Le bateau en flammes
 

Maillat se mit sur pied , et une fois de plus, regarda la côte. Elle était si proche! Et c'est elle maintenant qui représentait la sécurité et la vie. Il se pencha au-dessus de la rambarde et mesura de l''oeil la distance qui le séparait de l'eau. Il avait souvent plongé de plus haut. Qu'est-ce qui l'empêchait maintenant de retirer ses bottes , de se jeter à l'eau, de regagner la terre en quelques brasses , d'échapper à ce cercueil flottant? C'était bien simple, il allait se tourner vers Atkins, le prier de l'aider à retirer ses bottes, lui dire adieu et sauter. Au même instant il sentit qu'il n'en ferait rien. C'était une absurdité à crier. Mais il sentait que rien n'y ferait, qu'il n'arriverait pas à se décider, qu'il ne désirait pas partir. C'était inutile de se cravacher , d'essayer de se faire peur. Il resterait là, immobile, à attendre.

Est-ce que je préfère la mort? se demanda-t-il avec étonnement. Mais non, ce n'était pas ça non plus, c'était beaucoup plus étrange. C'était plutôt comme une curiosité atroce de ce moment qui allait venir. ...

C'est absurde, pensa Maillat, tout ceci est absurde. Au même instant, sa tête se remplit d'un bruit énorme, il se sentit violemment poussé en avant, et s'affala sur Atkins.
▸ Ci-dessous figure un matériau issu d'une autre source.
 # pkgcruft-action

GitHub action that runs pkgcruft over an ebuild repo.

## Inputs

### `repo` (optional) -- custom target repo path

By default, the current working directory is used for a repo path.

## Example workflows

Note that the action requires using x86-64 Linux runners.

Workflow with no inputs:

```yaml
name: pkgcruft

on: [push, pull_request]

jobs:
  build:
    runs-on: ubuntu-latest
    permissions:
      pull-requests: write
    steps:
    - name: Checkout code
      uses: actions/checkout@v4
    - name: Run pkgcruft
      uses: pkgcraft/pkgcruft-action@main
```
Atkins le retint à bras-le-corps pendant une seconde ou deux, puis perdit l'équilibre à son tour, et roula avec lui sur le pont. Maillat saisit la barre de dessous de la rambarde, et s'y cramponna . Il lâcha prise aussitôt. Deux hommes venaient de tomber sur lui de tout leur poids. Il cria.

- Here, Sir, dit la voix d'Atkins.

Il se sentit soulevé par les épaules, remis sur pied. Atkins était devant lui.
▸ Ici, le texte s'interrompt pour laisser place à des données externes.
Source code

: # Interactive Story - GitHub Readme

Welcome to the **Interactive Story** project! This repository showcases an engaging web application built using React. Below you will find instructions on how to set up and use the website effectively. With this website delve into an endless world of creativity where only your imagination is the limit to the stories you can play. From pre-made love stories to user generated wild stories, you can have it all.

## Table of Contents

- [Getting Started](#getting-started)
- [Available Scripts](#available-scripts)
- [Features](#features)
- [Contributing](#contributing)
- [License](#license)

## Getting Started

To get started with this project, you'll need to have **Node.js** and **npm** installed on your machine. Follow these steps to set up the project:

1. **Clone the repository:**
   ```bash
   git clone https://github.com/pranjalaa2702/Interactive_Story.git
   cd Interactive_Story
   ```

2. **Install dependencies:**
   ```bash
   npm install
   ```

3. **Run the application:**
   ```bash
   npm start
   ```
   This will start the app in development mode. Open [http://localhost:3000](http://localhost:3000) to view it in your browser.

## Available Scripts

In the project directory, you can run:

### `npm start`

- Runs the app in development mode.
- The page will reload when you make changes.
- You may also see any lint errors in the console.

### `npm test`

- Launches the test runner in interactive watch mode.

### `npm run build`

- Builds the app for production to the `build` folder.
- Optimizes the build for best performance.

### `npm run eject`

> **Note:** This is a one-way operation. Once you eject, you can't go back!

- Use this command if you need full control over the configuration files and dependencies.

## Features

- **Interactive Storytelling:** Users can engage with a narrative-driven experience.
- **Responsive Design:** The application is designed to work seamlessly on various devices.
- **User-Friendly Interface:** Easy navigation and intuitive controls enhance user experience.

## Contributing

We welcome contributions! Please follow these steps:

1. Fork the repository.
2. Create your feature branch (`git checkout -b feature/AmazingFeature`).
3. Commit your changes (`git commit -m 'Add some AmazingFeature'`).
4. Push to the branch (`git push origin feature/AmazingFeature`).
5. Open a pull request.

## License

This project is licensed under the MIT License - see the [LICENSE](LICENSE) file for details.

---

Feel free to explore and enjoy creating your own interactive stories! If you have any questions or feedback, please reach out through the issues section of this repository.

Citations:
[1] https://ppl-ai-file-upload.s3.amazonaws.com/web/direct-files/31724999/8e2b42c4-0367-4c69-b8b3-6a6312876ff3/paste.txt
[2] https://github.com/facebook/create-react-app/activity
- Etes-vous blessé? cria Maillat en français.

Atkins ne le regardait pas. Son visage qui faisait face à l'avant du cargo était éclairé d'un reflet pourpre et paraissait hébété . Il ouvrit plusieurs fois la bouche, mais Maillat ne put entendre sa voix. Des hurlements sans nom la couvraient . Maillat se retourna. Des flammes sortaient de l'avant du bateau.

Elles s'élevaient très haut, presque sans fumée . La lueur était si vive que Maillat ferma les yeux. En même temps, il faillit perdre l'équilibre et tituba sur la poitrine d'Atkins.

- Nous allons être écrasés , dit Atkins dans un souffle. Ils reculent tous vers l'arrière.

La foule s'était brusquement resserrée autour d'eux, et ils se sentirent comme soulevés du sol. Une lumière rouge éclairait les visages, et ils étaient comme enveloppés dans un vent d'une chaleur suffocante . Maillat sentit brusquement dans son cou des picotements intolérables . Ses deux bras, serrés contre sa propre poitrine, l'écrasaient . Il rejeta la tête en arrière, dans un effort avide de tout son être pour respirer.

Quand il revint à lui, il eut l'impression d'être allongé à l'aise sur le dos et de sentir sur son visage un souffle d'une fraîcheur délicieuse. Il ouvrit les yeux. Des formes rougeâtres s'agitaient autour de lui. Il s'aperçut avec étonnement qu'il était debout, et il comprit que la foule le serrait si étroitement qu'il n'avait pu tomber. Il referma les yeux, et une somnolence irrésistible l'envahit . Au même instant, il se sentit frappé sur les deux joues. Il ouvrit les yeux. Le visage d'Atkins était devant lui, mais il paraissait noyé dans une brume . Au prix d'un effort incroyable, Maillat réussit à maintenir ses yeux grands ouverts. Il avait très chaud de nouveau.

- Ça va mieux, Sir?
- Ça va, Atkins.

On était un peu moins serré maintenant. Si seulement ces hurlements pouvaient cesser une seconde ! Personne ne criait autour d'eux. Cela venait de plus loin, de l'autre côté de la passerelle . Le feu gagnait peu à peu. On voyait ses hautes flammes claires se détacher sur le crépuscule Le vent, par moments, les courbait dangereusement de leur côté, et ils sentaient un souffle suffocant sur leurs visages, comme si la gueule d'un monstre gigantesque s'était approchée d'eux.

- Vous sentez le pont sous vos pieds, Sir?
- Oui, dit Maillat, ça doit être du propre là-dessous. Il faut atteindre la rambarde.
- Pour quoi faire?
- Mais pour sauter.
- Sauter, Sir? dit Atkins d'une voix étouffée.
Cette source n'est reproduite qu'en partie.